Top of RECORDS SUPPLIED

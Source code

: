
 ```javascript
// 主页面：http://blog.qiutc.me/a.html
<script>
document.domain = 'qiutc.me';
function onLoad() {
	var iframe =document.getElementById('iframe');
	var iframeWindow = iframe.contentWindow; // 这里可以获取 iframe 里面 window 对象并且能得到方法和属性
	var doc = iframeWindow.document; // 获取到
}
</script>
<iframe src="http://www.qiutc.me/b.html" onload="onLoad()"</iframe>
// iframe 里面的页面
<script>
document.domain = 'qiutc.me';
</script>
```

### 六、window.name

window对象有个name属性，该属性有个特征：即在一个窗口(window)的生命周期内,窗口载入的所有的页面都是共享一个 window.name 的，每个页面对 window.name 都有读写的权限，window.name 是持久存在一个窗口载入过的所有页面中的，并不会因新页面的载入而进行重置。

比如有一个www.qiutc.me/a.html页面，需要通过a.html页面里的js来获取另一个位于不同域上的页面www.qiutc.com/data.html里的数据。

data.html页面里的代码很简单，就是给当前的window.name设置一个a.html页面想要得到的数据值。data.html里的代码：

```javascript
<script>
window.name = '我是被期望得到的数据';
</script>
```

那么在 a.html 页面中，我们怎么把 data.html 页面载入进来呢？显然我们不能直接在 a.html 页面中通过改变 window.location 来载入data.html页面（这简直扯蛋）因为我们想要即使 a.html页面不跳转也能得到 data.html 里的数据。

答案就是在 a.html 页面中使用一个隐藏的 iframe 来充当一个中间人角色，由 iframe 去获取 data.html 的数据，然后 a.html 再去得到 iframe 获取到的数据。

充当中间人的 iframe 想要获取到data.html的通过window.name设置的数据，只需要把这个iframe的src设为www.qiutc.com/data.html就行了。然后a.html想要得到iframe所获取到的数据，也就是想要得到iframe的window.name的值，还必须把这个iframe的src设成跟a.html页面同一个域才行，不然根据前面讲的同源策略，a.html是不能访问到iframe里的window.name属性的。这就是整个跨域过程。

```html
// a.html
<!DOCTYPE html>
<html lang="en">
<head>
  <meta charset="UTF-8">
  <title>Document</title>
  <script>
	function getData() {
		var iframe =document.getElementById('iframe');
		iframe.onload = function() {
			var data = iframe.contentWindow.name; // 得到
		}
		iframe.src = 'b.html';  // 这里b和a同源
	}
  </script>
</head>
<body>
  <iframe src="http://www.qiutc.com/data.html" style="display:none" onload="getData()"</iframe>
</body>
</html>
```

Bottom of RECORDS SUPPLIED

[ACTION ITEM] Each line in the data that holds the word "qiutc" must be copied.

[REPLY TO THE EXERCISE]
// 主页面：http://blog.qiutc.me/a.html
document.domain = 'qiutc.me';
<iframe src="http://www.qiutc.me/b.html" onload="onLoad()"</iframe>
document.domain = 'qiutc.me';
比如有一个www.qiutc.me/a.html页面，需要通过a.html页面里的js来获取另一个位于不同域上的页面www.qiutc.com/data.html里的数据。
充当中间人的 iframe 想要获取到data.html的通过window.name设置的数据，只需要把这个iframe的src设为www.qiutc.com/data.html就行了。然后a.html想要得到iframe所获取到的数据，也就是想要得到iframe的window.name的值，还必须把这个iframe的src设成跟a.html页面同一个域才行，不然根据前面讲的同源策略，a.html是不能访问到iframe里的window.name属性的。这就是整个跨域过程。
  <iframe src="http://www.qiutc.com/data.html" style="display:none" onload="getData()"</iframe>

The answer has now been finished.